Contentémonos, pues, con abrir por su primera página ese
libro de los Hechos. Los discípulos de Jesús, inmediatamente después de la
ascensión, regresaron del monte de los Olivos a Jerusalén. Jesús se había despedido
de ellos, pero ellos creían que hasta pronto. Tenía que volver para instaurar
el reino de Israel. Hacía unos momentos nada más que ellos le habían preguntado
si era entonces cuando iba a inaugurar su reinado, y Él se había limitado a
aconsejarles que no intentasen averiguar la hora señalada por Dios. Jesús no
les había dicho que fuese a tardar mucho en volver, y dos mensajeros
celestiales les habían asegurado que, así como lo habían visto subir al cielo,
así lo verían bajar otra vez.
Con esta mentalidad, encendida de esperanza, regresaron
los discípulos a la ciudad. Pronto llegaron, pues el monte de los Olivos no
está lejos. Y cuando entraron en la capital del judaísmo se dirigieron a una
casa frecuentada por ellos y se concentraron en su cámara alta. Jesús les había
dicho que no se alejasen de Jerusalén, sino que esperasen allí una prodigiosa
manifestación del cielo, una efusión maravillosa del Espíritu Santo, que quizá
confundieron ellos entonces con el mismo regreso de Jesús, triunfador y glorioso,
como príncipe de Israel. Y allí quedaron todos, esperando en viva tensión el
acontecimiento. Los apóstoles, once después de la apostasía de Judas Iscariote,
y las mujeres galileas que heroicamente habían seguido a Jesús en sus correrías
evangélicas. Y los parientes de Jesús, que, por fin y gracias a la
resurrección, creían ya en él; y su misma madre, María. Y numerosos discípulos,
hasta completar el número de ciento veinte, el número que se exigía a una
comunidad para que pudiese tener sinagoga propia,
Qué se hacía en aquella primera concentración de los
primeros cristianos, nos lo dice claramente el texto sagrado: Orar. Todos
perseveraban unánimes en la oración. Iban a ser los protagonistas de un
episodio decisivo para Israel. Dios iba a realizar por fin lo tantas veces
anunciado por los profetas. Pero entonces surgió una dificultad en el mismo
seno del colegio apostólico. Y a la mente de todos vino un nombre: Judas
Iscariote.
Porque Jesús había escogido doce hombres para que fuesen
sus enviados especiales, ya lo habían sido por las aldeas galileas, y ahora no
eran doce sino once. Judas se había pasado al enemigo. Y los apóstoles tenían
que ser doce cuando volviese Jesús. Él les había dicho que, a su regreso
glorioso, los doce se sentarían sobre doce tronos para regir las doce tribus de
Israel, y ahora faltaba un hombre para un trono. El primer problema con que se
enfrentó la Iglesia, apenas desaparecido Jesús, fue buscar un sustituto del
apóstata. Dentro de unos cuantos años, cuando muera mártir el apóstol Jacobo,
hijo de Zebedeo, no se planteará este problema. Jacobo habrá cumplido hasta el
fin su misión de apóstol, y Jesús se encargará de resucitarlo cuando regrese.

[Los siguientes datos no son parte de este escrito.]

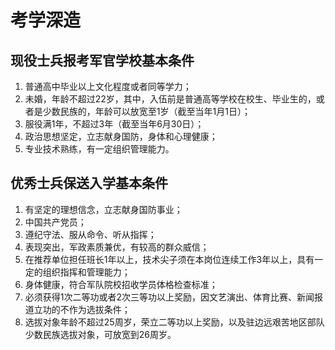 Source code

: # 考学深造

## 现役士兵报考军官学校基本条件

1. 普通高中毕业以上文化程度或者同等学力；
2. 未婚，年龄不超过22岁，其中，入伍前是普通高等学校在校生、毕业生的，或者是少数民族的，年龄可以放宽至1岁（截至当年1月1日）；
3. 服役满1年，不超过3年（截至当年6月30日）；
4. 政治思想坚定，立志献身国防，身体和心理健康；
5. 专业技术熟练，有一定组织管理能力。

## 优秀士兵保送入学基本条件

1. 有坚定的理想信念，立志献身国防事业；
2. 中国共产党员；
3. 遵纪守法、服从命令、听从指挥；
4. 表现突出，军政素质兼优，有较高的群众威信；
5. 在推荐单位担任班长1年以上，技术尖子须在本岗位连续工作3年以上，具有一定的组织指挥和管理能力；
6. 身体健康，符合军队院校招收学员体格检查标准；
7. 必须获得1次二等功或者2次三等功以上奖励，因文艺演出、体育比赛、新闻报道立功的不作为选拔条件；
8. 选拔对象年龄不超过25周岁，荣立二等功以上奖励，以及驻边远艰苦地区部队少数民族选拔对象，可放宽到26周岁。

Pero Judas no ha cumplido su misión, y hace falta un hombre que ocupe su puesto
y la cumpla fielmente.
Los Hechos de los Apóstoles nos ofrecen la primera
alocución pontificia del primer Papa. Pedro, que siempre fue el portavoz del
pensamiento de los demás apóstoles, se levantó en medio de la comunidad y dijo:
—Hermanos, era necesario se cumpliese la Escritura, lo que
el Espíritu Santo, por boca de David, había predicho de Judas, que habiéndose
contado entre nosotros y habiendo tenido parte en nuestra misión, se hizo guía
de los que prendieron a Jesús.
Pedro, al hablar de Judas con tanta delicadeza, parece
tener presente la advertencia de Jesús: "No juzguéis y no seréis juzgados,
no condenéis y no seréis condenados". Pedro no llama a Judas ladrón ni
traidor, no lo llama deicida ni suicida, no dice que Satanás se había apoderado
de él. Y, sin embargo, Judas era el hombre a quien Pedro podía odiar más, y
Pedro era impetuoso como pocos. Pero Jesús había enseñado la caridad fraterna
que se extiende a todos, como la misericordia divina, lo mismo a los amigos que
a los enemigos, y Pedro, viviendo esa doctrina del Evangelio, dijo solamente
que "Judas se hizo guía de los que prendieron a Jesús".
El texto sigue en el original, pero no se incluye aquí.